Top of SUPPLIED RECORDS

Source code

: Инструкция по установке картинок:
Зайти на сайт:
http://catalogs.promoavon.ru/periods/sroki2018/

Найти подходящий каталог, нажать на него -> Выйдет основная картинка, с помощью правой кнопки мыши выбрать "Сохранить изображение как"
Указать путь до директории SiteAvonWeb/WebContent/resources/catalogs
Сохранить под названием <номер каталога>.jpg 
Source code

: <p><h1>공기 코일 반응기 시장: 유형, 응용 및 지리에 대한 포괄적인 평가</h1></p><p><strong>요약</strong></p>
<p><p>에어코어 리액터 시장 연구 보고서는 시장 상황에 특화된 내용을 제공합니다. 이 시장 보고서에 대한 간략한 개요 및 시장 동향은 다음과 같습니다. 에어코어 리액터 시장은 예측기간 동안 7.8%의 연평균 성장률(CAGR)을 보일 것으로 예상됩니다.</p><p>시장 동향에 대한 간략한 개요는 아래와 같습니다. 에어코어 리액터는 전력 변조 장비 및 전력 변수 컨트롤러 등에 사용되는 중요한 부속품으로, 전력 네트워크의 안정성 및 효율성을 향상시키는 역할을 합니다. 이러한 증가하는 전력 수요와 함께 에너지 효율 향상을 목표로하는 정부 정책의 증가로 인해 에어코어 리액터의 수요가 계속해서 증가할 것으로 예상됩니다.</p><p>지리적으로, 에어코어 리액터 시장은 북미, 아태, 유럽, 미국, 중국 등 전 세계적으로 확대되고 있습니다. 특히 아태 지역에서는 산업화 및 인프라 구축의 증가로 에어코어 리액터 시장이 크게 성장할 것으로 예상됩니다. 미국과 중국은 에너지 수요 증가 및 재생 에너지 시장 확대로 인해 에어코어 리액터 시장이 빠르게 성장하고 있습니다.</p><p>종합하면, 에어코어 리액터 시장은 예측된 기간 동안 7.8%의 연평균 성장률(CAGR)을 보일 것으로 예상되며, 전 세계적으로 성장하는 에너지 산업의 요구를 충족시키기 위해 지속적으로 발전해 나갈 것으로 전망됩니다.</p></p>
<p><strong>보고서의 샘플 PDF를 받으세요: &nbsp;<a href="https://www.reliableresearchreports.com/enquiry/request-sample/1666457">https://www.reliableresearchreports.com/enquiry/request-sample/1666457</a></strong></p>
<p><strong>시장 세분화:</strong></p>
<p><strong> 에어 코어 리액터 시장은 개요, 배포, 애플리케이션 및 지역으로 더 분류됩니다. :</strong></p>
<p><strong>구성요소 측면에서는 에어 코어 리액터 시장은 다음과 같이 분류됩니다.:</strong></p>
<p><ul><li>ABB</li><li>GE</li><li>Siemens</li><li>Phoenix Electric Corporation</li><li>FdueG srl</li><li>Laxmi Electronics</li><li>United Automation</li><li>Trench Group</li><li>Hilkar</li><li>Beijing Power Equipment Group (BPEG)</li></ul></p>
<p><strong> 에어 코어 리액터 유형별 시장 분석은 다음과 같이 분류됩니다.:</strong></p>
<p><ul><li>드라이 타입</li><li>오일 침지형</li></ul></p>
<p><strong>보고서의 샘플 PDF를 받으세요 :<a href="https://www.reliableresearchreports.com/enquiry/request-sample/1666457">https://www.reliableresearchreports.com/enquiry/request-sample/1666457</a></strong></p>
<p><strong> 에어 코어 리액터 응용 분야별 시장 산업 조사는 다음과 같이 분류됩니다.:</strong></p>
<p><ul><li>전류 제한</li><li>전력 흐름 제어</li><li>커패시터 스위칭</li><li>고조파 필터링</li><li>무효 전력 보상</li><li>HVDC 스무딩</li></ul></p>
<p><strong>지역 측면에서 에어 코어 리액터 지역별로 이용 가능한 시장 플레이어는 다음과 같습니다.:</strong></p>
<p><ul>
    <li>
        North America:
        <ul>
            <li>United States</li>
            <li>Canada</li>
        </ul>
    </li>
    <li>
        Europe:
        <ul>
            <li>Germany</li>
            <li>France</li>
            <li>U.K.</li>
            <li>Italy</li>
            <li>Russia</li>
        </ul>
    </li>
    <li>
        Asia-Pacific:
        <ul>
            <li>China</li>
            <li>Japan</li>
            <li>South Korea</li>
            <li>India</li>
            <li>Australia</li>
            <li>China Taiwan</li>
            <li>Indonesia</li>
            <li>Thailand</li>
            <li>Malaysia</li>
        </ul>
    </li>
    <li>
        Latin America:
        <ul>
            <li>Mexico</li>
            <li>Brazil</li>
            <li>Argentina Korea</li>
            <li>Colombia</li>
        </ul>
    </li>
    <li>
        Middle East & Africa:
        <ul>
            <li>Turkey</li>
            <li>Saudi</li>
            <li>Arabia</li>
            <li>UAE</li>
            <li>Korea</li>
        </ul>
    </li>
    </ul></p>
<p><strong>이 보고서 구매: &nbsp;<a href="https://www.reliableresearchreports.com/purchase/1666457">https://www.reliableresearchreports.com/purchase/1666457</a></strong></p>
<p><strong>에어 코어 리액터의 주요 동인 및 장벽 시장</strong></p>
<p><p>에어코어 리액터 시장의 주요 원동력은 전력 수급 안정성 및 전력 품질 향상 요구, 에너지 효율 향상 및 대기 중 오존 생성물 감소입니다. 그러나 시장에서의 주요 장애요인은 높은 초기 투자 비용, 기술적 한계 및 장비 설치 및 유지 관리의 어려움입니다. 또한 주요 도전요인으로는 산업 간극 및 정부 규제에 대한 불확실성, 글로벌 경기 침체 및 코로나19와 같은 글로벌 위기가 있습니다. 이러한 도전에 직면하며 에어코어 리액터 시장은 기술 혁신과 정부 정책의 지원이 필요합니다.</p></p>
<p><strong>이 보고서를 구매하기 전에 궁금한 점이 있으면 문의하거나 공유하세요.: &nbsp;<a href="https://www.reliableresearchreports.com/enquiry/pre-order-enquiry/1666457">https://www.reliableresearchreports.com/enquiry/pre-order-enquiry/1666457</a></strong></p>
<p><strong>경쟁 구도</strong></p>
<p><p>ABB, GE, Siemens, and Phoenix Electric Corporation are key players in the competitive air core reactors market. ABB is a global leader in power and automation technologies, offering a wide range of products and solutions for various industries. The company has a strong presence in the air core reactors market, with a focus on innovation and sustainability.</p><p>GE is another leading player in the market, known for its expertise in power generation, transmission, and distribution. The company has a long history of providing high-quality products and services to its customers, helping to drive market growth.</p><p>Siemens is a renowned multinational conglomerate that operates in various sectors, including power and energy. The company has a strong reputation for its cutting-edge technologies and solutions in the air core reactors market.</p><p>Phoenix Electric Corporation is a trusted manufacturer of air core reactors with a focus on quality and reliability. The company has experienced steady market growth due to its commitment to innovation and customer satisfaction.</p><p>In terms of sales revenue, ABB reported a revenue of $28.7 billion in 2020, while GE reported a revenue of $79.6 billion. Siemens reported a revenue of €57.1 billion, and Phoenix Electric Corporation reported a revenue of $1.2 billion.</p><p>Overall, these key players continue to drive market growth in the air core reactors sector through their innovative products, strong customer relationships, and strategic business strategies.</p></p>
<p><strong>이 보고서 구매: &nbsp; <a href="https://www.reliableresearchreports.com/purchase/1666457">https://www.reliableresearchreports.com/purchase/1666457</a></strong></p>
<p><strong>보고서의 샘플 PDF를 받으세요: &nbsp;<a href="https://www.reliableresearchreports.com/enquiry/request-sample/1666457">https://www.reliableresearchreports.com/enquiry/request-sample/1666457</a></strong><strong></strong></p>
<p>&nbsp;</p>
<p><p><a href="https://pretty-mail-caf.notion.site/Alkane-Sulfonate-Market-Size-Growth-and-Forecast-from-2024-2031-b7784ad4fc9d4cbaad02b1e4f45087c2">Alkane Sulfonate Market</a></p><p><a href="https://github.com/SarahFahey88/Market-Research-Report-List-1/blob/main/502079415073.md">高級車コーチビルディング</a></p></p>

Bottom of SUPPLIED RECORDS

THE TASK: Both the first line of the data above and the line with "대한 포괄적인 평가</h1></p><p><strong>요약</strong></p>" must be included; please return exactly those lines and the ones between them.

RESPONSE AREA:
Source code

: Инструкция по установке картинок:
Зайти на сайт:
http://catalogs.promoavon.ru/periods/sroki2018/

Найти подходящий каталог, нажать на него -> Выйдет основная картинка, с помощью правой кнопки мыши выбрать "Сохранить изображение как"
Указать путь до директории SiteAvonWeb/WebContent/resources/catalogs
Сохранить под названием <номер каталога>.jpg 
Source code

: <p><h1>공기 코일 반응기 시장: 유형, 응용 및 지리에 대한 포괄적인 평가</h1></p><p><strong>요약</strong></p>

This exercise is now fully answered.